== YOUR OBJECTIVE ==
The word "blog" turns up on some lines of this data; say how many, and give no other text.
*** RECORDS FOR PROCESSING
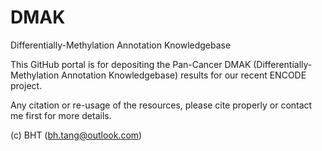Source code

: # DMAK
Differentially-Methylation Annotation Knowledgebase

This GitHub portal is for depositing the Pan-Cancer DMAK (Differentially-Methylation Annotation Knowledgebase) results for our recent ENCODE project.

Any citation or re-usage of the resources, please cite properly or contact me first for more details.

(c) BHT (bh.tang@outlook.com)
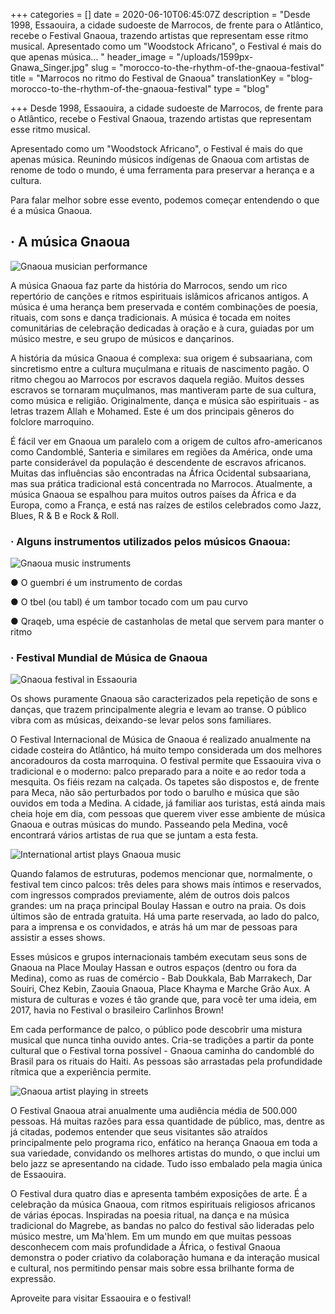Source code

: +++
categories = []
date = 2020-06-10T06:45:07Z
description = "Desde 1998, Essaouira, a cidade sudoeste de Marrocos, de frente para o Atlântico, recebe o Festival Gnaoua, trazendo artistas que representam esse ritmo musical. Apresentado como um \"Woodstock Africano\", o Festival é mais do que apenas música... "
header_image = "/uploads/1599px-Gnawa_Singer.jpg"
slug = "morocco-to-the-rhythm-of-the-gnaoua-festival"
title = "Marrocos no ritmo do Festival de Gnaoua"
translationKey = "blog-morocco-to-the-rhythm-of-the-gnaoua-festival"
type = "blog"

+++
Desde 1998, Essaouira, a cidade sudoeste de Marrocos, de frente para o Atlântico, recebe o Festival Gnaoua, trazendo artistas que representam esse ritmo musical.

Apresentado como um "Woodstock Africano", o Festival é mais do que apenas música. Reunindo músicos indígenas de Gnaoua com artistas de renome de todo o mundo, é uma ferramenta para preservar a herança e a cultura.

Para falar melhor sobre esse evento, podemos começar entendendo o que é a música Gnaoua.

## · **A música Gnaoua**

![Gnaoua musician performance](/uploads/20190621_2_36999418_45474569-1.jpg "Gnaoua musician performance")

A música Gnaoua faz parte da história do Marrocos, sendo um rico repertório de canções e ritmos espirituais islâmicos africanos antigos. A música é uma herança bem preservada e contém combinações de poesia, rituais, com sons e dança tradicionais. A música é tocada em noites comunitárias de celebração dedicadas à oração e à cura, guiadas por um músico mestre, e seu grupo de músicos e dançarinos.

A história da música Gnaoua é complexa: sua origem é subsaariana, com sincretismo entre a cultura muçulmana e rituais de nascimento pagão. O ritmo chegou ao Marrocos por escravos daquela região. Muitos desses escravos se tornaram muçulmanos, mas mantiveram parte de sua cultura, como música e religião. Originalmente, dança e música são espirituais - as letras trazem Allah e Mohamed. Este é um dos principais gêneros do folclore marroquino.

É fácil ver em Gnaoua um paralelo com a origem de cultos afro-americanos como Candomblé, Santeria e similares em regiões da América, onde uma parte considerável da população é descendente de escravos africanos. Muitas das influências são encontradas na África Ocidental subsaariana, mas sua prática tradicional está concentrada no Marrocos. Atualmente, a música Gnaoua se espalhou para muitos outros países da África e da Europa, como a França, e está nas raízes de estilos celebrados como Jazz, Blues, R & B e Rock & Roll.

### · **Alguns instrumentos utilizados pelos músicos Gnaoua:**

![Gnaoua music instruments](/uploads/1200px-Medina_guitars,_Marrakesh,_Morocco.jpg "Gnaoua music instruments")

● O guembri é um instrumento de cordas

● O tbel (ou tabl) é um tambor tocado com um pau curvo

● Qraqeb, uma espécie de castanholas de metal que servem para manter o ritmo

### · **Festival Mundial de Música de Gnaoua**

![Gnaoua festival in Essaouria](/uploads/20190621_2_36999418_45474554.jpg "Gnaoua festival in Essaouria")

Os shows puramente Gnaoua são caracterizados pela repetição de sons e danças, que trazem principalmente alegria e levam ao transe. O público vibra com as músicas, deixando-se levar pelos sons familiares.

O Festival Internacional de Música de Gnaoua é realizado anualmente na cidade costeira do Atlântico, há muito tempo considerada um dos melhores ancoradouros da costa marroquina. O festival permite que Essaouira viva o tradicional e o moderno: palco preparado para a noite e ao redor toda a mesquita. Os fiéis rezam na calçada. Os tapetes são dispostos e, de frente para Meca, não são perturbados por todo o barulho e música que são ouvidos em toda a Medina. A cidade, já familiar aos turistas, está ainda mais cheia hoje em dia, com pessoas que querem viver esse ambiente de música Gnaoua e outras músicas do mundo. Passeando pela Medina, você encontrará vários artistas de rua que se juntam a esta festa.

![International artist plays Gnaoua music](/uploads/1920px-Loy_instru2.jpg "International artist plays Gnaoua music")

Quando falamos de estruturas, podemos mencionar que, normalmente, o festival tem cinco palcos: três deles para shows mais íntimos e reservados, com ingressos comprados previamente, além de outros dois palcos grandes: um na praça principal Boulay Hassan e outro na praia. Os dois últimos são de entrada gratuita. Há uma parte reservada, ao lado do palco, para a imprensa e os convidados, e atrás há um mar de pessoas para assistir a esses shows.

Esses músicos e grupos internacionais também executam seus sons de Gnaoua na Place Moulay Hassan e outros espaços (dentro ou fora da Medina), como as ruas de comércio - Bab Doukkala, Bab Marrakech, Dar Souiri, Chez Kebin, Zaouia Gnaoua, Place Khayma e Marche Grão Aux. A mistura de culturas e vozes é tão grande que, para você ter uma ideia, em 2017, havia no Festival o brasileiro Carlinhos Brown!

Em cada performance de palco, o público pode descobrir uma mistura musical que nunca tinha ouvido antes. Cria-se tradições a partir da ponte cultural que o Festival torna possível - Gnaoua caminha do candomblé do Brasil para os rituais do Haiti. As pessoas são arrastadas pela profundidade rítmica que a experiência permite.

![Gnaoua artist playing in streets](/uploads/im.jpg "Gnaoua artist playing in streets")

O Festival Gnaoua atrai anualmente uma audiência média de 500.000 pessoas. Há muitas razões para essa quantidade de público, mas, dentre as já citadas, podemos entender que seus visitantes são atraídos principalmente pelo programa rico, enfático na herança Gnaoua em toda a sua variedade, convidando os melhores artistas do mundo, o que inclui um belo jazz se apresentando na cidade. Tudo isso embalado pela magia única de Essaouira.

O Festival dura quatro dias e apresenta também exposições de arte. É a celebração da música Gnaoua, com ritmos espirituais religiosos africanos de várias épocas. Inspiradas na poesia ritual, na dança e na música tradicional do Magrebe, as bandas no palco do festival são lideradas pelo músico mestre, um Ma'hlem. Em um mundo em que muitas pessoas desconhecem com mais profundidade a África, o festival Gnaoua demonstra o poder criativo da colaboração humana e da interação musical e cultural, nos permitindo pensar mais sobre essa brilhante forma de expressão.

Aproveite para visitar Essaouira e o festival!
******
== ANSWER ==
2